During her senior year at Stern, Koffsky secured a coveted internship at DC Comics, home of Batman, Superman, and Wonder Woman comic books. “I basically got the internship because I was persistent in phoning a specific editor until he finally offered me a job,” recalled Koffsky. “Perseverance really does pay off.”
Though the internship was largely comprised of Xeroxing and making coffee, Koffsky said the energy of the place, combined with the chance to learn from masters of the field by simply watching them work, was beneficial to her. “I learned a lot just by picking things up through osmosis,” she said. She ultimately decided that working in the comics industry wasn’t for her, but appreciated having the chance to determine that while still in school.
“I decided that writing and illustrating children’s books fit my whimsy more, and I think educating kids is one of the noblest goals,” Koffsky explained. “Creating fun and interesting books and illustrations for children is really where my soul is, and where I feel I can make a difference.”

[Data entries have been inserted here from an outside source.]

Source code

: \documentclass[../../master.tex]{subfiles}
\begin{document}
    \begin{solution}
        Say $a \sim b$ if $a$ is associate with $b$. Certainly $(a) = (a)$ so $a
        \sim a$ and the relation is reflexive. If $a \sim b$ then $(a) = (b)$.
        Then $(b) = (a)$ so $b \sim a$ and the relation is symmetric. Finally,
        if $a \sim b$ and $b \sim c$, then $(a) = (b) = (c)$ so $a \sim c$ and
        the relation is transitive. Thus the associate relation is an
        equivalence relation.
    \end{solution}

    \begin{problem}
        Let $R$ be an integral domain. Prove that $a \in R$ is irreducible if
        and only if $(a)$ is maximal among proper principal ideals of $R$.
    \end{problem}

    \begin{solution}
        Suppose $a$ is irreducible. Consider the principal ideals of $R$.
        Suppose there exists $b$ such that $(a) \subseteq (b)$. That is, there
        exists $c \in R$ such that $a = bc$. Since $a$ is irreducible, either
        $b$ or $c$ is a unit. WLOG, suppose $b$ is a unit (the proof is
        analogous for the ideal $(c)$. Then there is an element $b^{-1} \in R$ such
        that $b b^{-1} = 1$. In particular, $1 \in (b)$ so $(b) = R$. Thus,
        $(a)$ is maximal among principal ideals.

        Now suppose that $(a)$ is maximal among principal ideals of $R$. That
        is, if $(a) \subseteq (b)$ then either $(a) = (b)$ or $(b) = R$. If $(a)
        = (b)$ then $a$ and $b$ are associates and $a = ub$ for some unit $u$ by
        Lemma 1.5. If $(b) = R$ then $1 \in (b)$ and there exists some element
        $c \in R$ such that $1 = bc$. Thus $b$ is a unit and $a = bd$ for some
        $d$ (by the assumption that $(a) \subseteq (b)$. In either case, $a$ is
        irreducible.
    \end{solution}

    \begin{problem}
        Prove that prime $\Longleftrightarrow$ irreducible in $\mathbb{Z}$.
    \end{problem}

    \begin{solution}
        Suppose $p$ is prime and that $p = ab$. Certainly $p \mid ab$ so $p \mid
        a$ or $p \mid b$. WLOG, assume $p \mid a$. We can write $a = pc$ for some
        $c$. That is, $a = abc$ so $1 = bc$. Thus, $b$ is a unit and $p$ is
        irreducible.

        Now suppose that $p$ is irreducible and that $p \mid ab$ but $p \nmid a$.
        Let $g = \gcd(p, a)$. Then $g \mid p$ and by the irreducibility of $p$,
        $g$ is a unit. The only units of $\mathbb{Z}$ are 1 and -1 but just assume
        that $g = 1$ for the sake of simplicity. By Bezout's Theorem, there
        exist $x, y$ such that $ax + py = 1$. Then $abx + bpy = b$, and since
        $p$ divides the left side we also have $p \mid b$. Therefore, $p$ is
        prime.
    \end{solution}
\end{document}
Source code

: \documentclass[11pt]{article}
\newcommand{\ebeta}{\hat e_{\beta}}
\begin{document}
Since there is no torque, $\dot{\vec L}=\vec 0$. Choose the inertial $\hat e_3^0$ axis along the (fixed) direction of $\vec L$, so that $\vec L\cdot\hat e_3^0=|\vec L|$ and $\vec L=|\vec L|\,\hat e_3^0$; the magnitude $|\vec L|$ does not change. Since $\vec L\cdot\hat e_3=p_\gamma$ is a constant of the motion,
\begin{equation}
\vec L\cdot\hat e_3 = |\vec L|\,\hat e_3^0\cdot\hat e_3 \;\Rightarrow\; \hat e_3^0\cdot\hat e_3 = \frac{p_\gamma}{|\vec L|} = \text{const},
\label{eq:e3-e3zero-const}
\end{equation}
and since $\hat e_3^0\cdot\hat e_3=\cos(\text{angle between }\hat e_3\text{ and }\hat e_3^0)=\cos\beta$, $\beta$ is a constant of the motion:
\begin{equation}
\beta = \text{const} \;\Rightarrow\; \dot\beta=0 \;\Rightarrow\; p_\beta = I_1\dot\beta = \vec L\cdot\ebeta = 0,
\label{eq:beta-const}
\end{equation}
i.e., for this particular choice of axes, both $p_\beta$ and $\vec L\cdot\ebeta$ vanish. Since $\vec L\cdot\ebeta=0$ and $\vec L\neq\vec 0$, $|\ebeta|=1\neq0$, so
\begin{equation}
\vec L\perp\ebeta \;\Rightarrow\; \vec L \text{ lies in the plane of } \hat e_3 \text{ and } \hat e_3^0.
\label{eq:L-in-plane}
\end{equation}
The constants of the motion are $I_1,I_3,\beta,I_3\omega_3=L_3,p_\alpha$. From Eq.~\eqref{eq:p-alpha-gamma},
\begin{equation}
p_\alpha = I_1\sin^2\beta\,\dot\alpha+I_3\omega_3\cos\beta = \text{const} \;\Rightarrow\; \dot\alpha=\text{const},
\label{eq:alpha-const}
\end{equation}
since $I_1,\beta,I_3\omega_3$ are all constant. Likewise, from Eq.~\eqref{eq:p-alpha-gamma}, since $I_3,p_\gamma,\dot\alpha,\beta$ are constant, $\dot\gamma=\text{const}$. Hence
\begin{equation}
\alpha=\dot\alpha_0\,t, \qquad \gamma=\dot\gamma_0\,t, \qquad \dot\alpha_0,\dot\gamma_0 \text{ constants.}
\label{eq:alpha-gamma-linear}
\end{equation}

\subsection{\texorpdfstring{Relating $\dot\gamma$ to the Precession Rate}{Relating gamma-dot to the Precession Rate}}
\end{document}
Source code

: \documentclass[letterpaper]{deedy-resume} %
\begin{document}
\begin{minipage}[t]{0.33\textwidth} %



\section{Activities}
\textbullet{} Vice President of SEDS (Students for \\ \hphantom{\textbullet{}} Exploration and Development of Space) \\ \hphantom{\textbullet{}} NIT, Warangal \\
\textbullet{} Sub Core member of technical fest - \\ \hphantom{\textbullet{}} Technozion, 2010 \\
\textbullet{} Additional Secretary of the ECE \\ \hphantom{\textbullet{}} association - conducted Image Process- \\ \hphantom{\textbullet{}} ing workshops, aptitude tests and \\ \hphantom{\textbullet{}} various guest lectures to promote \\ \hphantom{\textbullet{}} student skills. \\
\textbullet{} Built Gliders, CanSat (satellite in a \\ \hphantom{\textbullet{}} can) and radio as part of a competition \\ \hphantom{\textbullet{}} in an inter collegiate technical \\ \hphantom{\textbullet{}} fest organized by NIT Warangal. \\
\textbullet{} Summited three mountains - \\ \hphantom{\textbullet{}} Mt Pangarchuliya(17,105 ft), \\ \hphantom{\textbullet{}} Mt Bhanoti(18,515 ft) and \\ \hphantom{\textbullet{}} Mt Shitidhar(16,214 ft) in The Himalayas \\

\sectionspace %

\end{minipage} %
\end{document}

During the summers, Ann works as a lifeguard at her children’s day camp, where she received inspiration for her most recent book, Noah’s Swimathon, published by URJ Press. The book, a story of a young boy learning to swim for the first time, was selected to be the June gift for those signed up to PJ Library, a wonderful resource that sends a Jewish book or CD each month to Jewish families across North America.
Many of Koffsky’s works focus on Jewish themes, and she has authored and illustrated books on Passover, Chanukah, Shabbos, and Israel. In total, Koffsky has worked on over 20 books for children, and designed toys, calendars, over 100 greeting cards, and ketubot (Jewish marriage certificates) for major companies, including Hallmark and Papyrus, and individuals. Her book, My Cousin Tamar Lives in Israel (URJ Press), was given a Notable Book designation by the Association of Jewish Libraries.
She spoke about her work and reviewed student portfolios in an event sponsored by the art department on the Beren Campus in April. She has already been invited back for fall 2011.